Today’s article was sparked by a political conversation with a straight white middle-class mormon male from Orem, UT. This guy claimed that “defending the family” is not only the most important task for the citizens of the United States of America, but also (I paraphrase) “the thing that will solve all those other problems”. In this particular conversation, “those other problems” referred mainly to my concern as a chronically ill person that the conservatives in my country’s government were actively trying to make my already difficult access to healthcare situation much, much worse. How “defending the family” is supposed to do that is something he doesn’t know and hasn’t thought about.
“Defending the family” is both a political and religious prerogative in mormonism. It’s nearly always the banner under which mormon leadership mobilizes its followers for political causes. Just two examples among many: remember Prop 8? How about the ERA?
They also cite this motivation in justifying some of their most poisonous internal policies, perhaps most notably the leaked policy changes involving homosexuality in November 2015. Whether national or internal, when they try to explain just how their actions “defend the family”, there’s not a lot of coherence to it. Coherence isn’t important to them. They could slap a sticker that says “defend the family” onto a cooler full of cyanide-laced fruit punch and I don’t doubt they’d run out of paper cups.
Really, then, “defending the family” is a coded message of allegiance. If it really meant what those three words might be assumed to mean, what would it look like? A few thoughts:
Drastic prison reforms. Unnecessary incarceration in for-profit prisons has screwed up millions of lives in the US for decades. The intertwined “war on drugs” that sends so many non-violent offenders to prison is not just a failure and tremendous injustice; it’s also been a major offensive against families.
Social safety nets that actually work. The well-being of families suffers when we keep making life harder for single parents, survivors of abuse, people with disabilities both physical and mental, and many other human beings who are slipping through society’s cracks. This includes real access to healthcare for everyone.
Civil rights. That means comprehensive equal protection under the law for all sexual orientations and gender identities. Not just the constitutional right for consenting adults to get married, but protection against discrimination in housing, employment, and all other spheres. This includes adoption; we know that being raised by gay couples doesn’t have deleterious effects on children, so attempting to prevent such couples from adopting is just about the most blatant attack on families and the welfare of vulnerable children that I can think of.
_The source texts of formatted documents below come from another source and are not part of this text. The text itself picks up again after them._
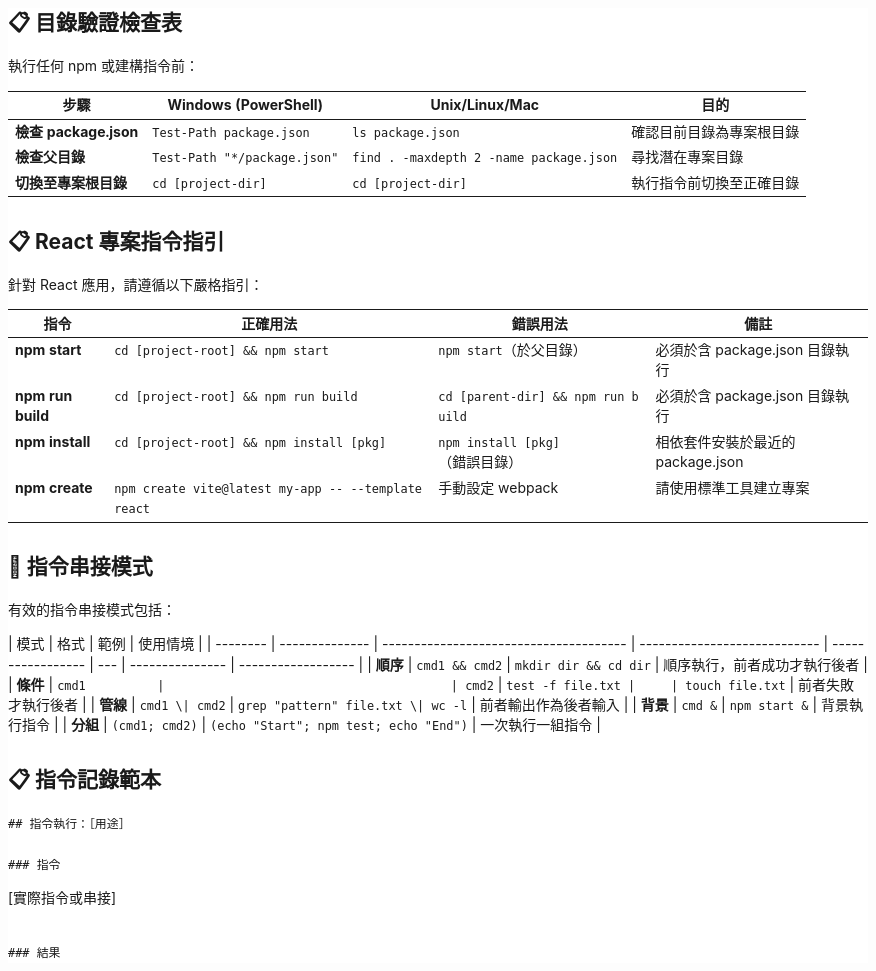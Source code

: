 ## 📋 目錄驗證檢查表

執行任何 npm 或建構指令前：

| 步驟                  | Windows (PowerShell)         | Unix/Linux/Mac                          | 目的                     |
| --------------------- | ---------------------------- | --------------------------------------- | ------------------------ |
| **檢查 package.json** | `Test-Path package.json`     | `ls package.json`                       | 確認目前目錄為專案根目錄 |
| **檢查父目錄**        | `Test-Path "*/package.json"` | `find . -maxdepth 2 -name package.json` | 尋找潛在專案目錄         |
| **切換至專案根目錄**  | `cd [project-dir]`           | `cd [project-dir]`                      | 執行指令前切換至正確目錄 |

## 📋 React 專案指令指引

針對 React 應用，請遵循以下嚴格指引：

| 指令              | 正確用法                                            | 錯誤用法                           | 備註                              |
| ----------------- | --------------------------------------------------- | ---------------------------------- | --------------------------------- |
| **npm start**     | `cd [project-root] && npm start`                    | `npm start`（於父目錄）            | 必須於含 package.json 目錄執行    |
| **npm run build** | `cd [project-root] && npm run build`                | `cd [parent-dir] && npm run build` | 必須於含 package.json 目錄執行    |
| **npm install**   | `cd [project-root] && npm install [pkg]`            | `npm install [pkg]`（錯誤目錄）    | 相依套件安裝於最近的 package.json |
| **npm create**    | `npm create vite@latest my-app -- --template react` | 手動設定 webpack                   | 請使用標準工具建立專案            |

## 🔄 指令串接模式

有效的指令串接模式包括：

| 模式     | 格式           | 範例                                   | 使用情境                     |
| -------- | -------------- | -------------------------------------- | ---------------------------- | ----------------- | --- | --------------- | ------------------ |
| **順序** | `cmd1 && cmd2` | `mkdir dir && cd dir`                  | 順序執行，前者成功才執行後者 |
| **條件** | `cmd1          |                                        | cmd2`                        | `test -f file.txt |     | touch file.txt` | 前者失敗才執行後者 |
| **管線** | `cmd1 \| cmd2` | `grep "pattern" file.txt \| wc -l`     | 前者輸出作為後者輸入         |
| **背景** | `cmd &`        | `npm start &`                          | 背景執行指令                 |
| **分組** | `(cmd1; cmd2)` | `(echo "Start"; npm test; echo "End")` | 一次執行一組指令             |

## 📋 指令記錄範本

```
## 指令執行：［用途］

### 指令
```

[實際指令或串接]

```

### 結果
```
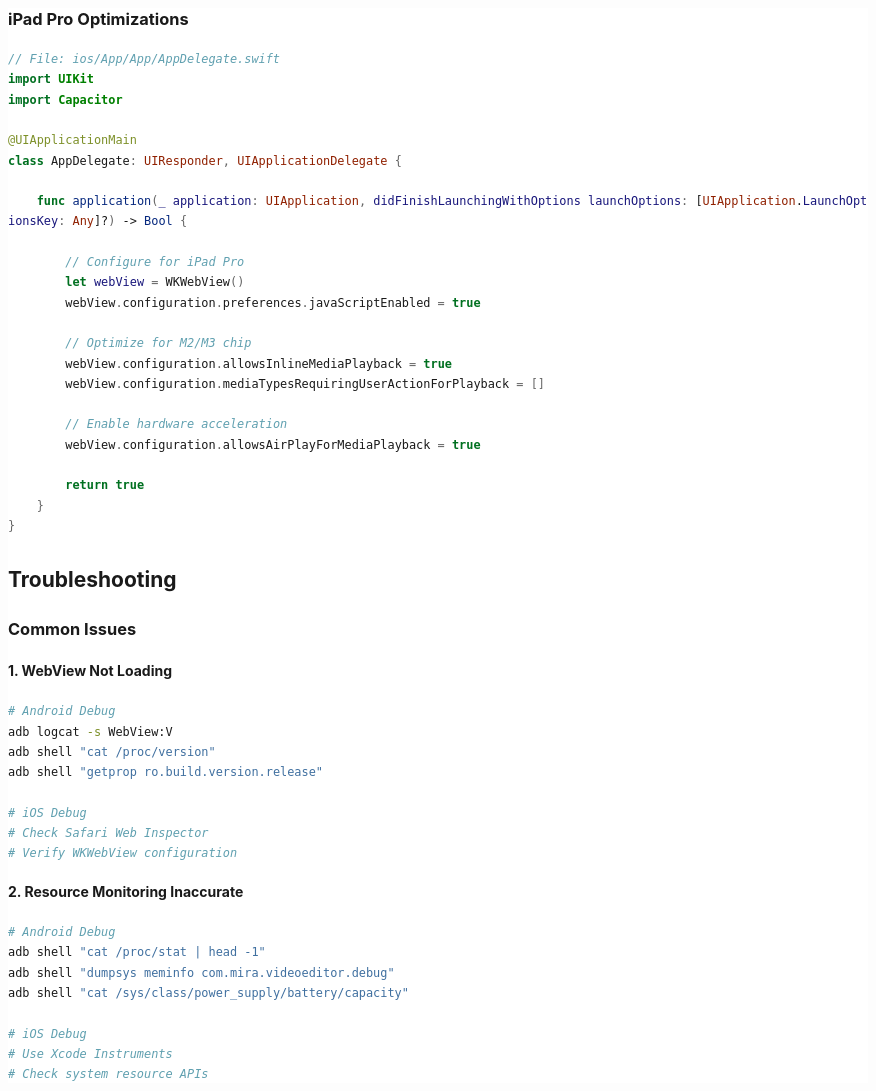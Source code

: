 ### iPad Pro Optimizations
```swift
// File: ios/App/App/AppDelegate.swift
import UIKit
import Capacitor

@UIApplicationMain
class AppDelegate: UIResponder, UIApplicationDelegate {
    
    func application(_ application: UIApplication, didFinishLaunchingWithOptions launchOptions: [UIApplication.LaunchOptionsKey: Any]?) -> Bool {
        
        // Configure for iPad Pro
        let webView = WKWebView()
        webView.configuration.preferences.javaScriptEnabled = true
        
        // Optimize for M2/M3 chip
        webView.configuration.allowsInlineMediaPlayback = true
        webView.configuration.mediaTypesRequiringUserActionForPlayback = []
        
        // Enable hardware acceleration
        webView.configuration.allowsAirPlayForMediaPlayback = true
        
        return true
    }
}
```

## Troubleshooting

### Common Issues

#### 1. WebView Not Loading
```bash
# Android Debug
adb logcat -s WebView:V
adb shell "cat /proc/version"
adb shell "getprop ro.build.version.release"

# iOS Debug
# Check Safari Web Inspector
# Verify WKWebView configuration
```

#### 2. Resource Monitoring Inaccurate
```bash
# Android Debug
adb shell "cat /proc/stat | head -1"
adb shell "dumpsys meminfo com.mira.videoeditor.debug"
adb shell "cat /sys/class/power_supply/battery/capacity"

# iOS Debug
# Use Xcode Instruments
# Check system resource APIs
```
Pro-immigration and pro-refugee policies. I don’t think this needs explaining.
Of this incomplete list, only the last entry has so much as the partial political weight of the mainstream mormon church behind it. And when they’ve spent decades correlating loyalty to the Republican party and anything that’s labeled “conservative”, is it really any surprise that a lot of faithful mormons tend to ignore the pro-immigrant, pro-refugee exhortations of leaders like Dieter Uchtdorf?
Finally, outside the political realm, mormonism does plenty of internal work against families. Should I make another non-comprehensive list?
Toxic teachings and policies on homosexuality. I won’t go into detail, here, because otherwise I’d have to write a book.
In fact, toxic treatment of all forms of sexuality. Ditto.
Mixed messages on shunning for disbelief. The shunning happens a lot, and can be a major contributor to suicide when a person knows they’ll be rejected for living authentically.
Teachings that increase tension when one spouse becomes a non-believer. Some local leaders are still actively encouraging believing spouses to divorce their non-believing partners.
Secretive and exclusive temple rituals, especially marriage. Family and loved ones can’t attend a mormon wedding if they’re not paying heavenly protection money to the mormon church, or not obeying its leaders, or if they find it difficult to hold orthodox belief and admit as much to their local leaders.
Want to “defend the family”? You could do worse than starting with the exact opposite of what mormonism teaches. Obviously, even morally bankrupt mormon leaders are doing some things right, so integrate these exceptions by working backwards from “exact opposite”.